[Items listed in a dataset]
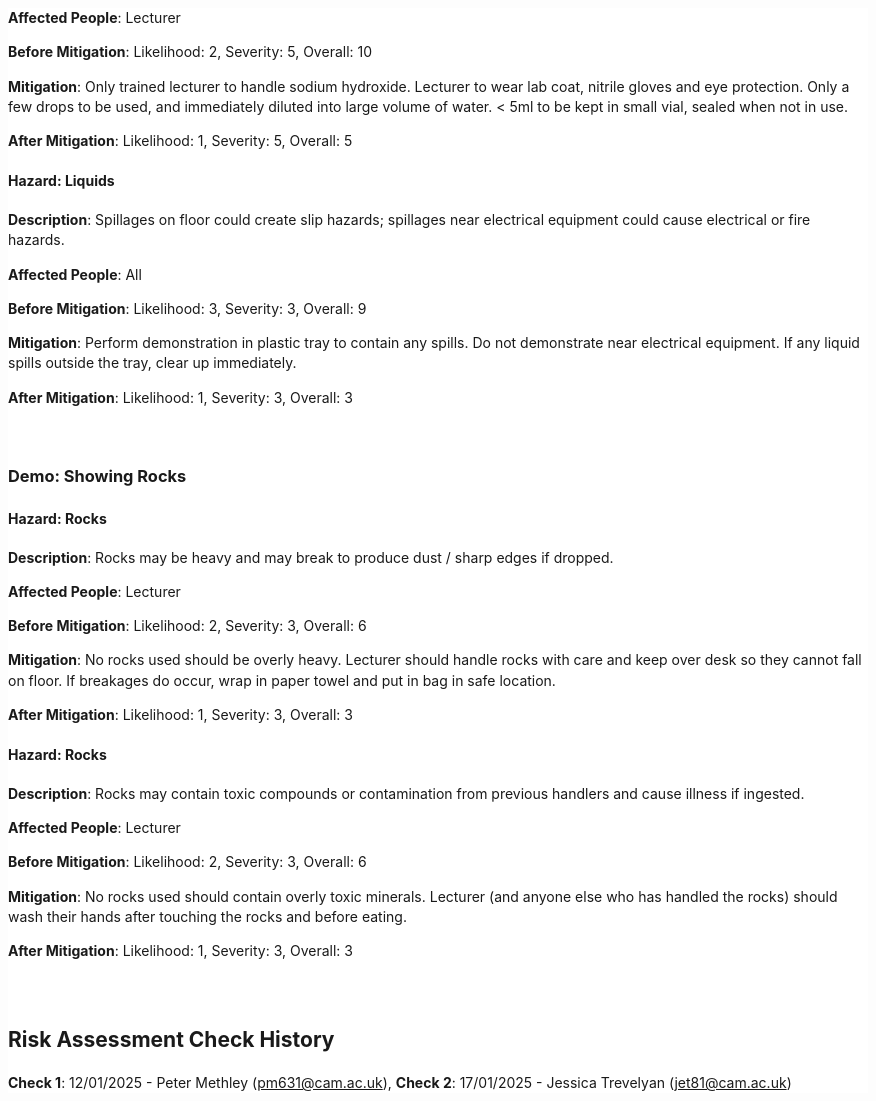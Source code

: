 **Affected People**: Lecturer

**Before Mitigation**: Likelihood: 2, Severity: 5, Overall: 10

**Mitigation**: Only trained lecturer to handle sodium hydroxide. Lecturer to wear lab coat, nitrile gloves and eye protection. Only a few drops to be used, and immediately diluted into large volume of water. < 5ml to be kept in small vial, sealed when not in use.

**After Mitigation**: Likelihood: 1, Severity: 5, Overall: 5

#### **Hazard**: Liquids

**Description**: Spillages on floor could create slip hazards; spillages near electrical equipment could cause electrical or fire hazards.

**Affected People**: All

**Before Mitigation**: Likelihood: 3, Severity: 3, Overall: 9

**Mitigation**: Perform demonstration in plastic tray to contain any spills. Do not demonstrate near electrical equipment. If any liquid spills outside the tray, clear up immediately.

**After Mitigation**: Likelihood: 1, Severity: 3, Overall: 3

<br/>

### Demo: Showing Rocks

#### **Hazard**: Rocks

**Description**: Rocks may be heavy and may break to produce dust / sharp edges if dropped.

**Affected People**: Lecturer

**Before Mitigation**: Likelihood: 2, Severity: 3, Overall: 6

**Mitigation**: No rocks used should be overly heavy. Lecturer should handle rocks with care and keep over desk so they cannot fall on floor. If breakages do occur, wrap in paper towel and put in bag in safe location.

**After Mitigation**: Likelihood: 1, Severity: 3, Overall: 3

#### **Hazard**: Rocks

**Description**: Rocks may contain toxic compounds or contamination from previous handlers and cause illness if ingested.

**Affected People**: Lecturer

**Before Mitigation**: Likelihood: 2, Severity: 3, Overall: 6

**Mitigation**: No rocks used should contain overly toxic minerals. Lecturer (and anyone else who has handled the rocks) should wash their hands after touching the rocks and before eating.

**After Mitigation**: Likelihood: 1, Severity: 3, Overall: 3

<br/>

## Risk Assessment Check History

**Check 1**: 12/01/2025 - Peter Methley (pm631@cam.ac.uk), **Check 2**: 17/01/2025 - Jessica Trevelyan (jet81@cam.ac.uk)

## [Exercise description]
Tally up the lines of the data above where the string "should" appears, and give only the count.

## [Finished exercise]
2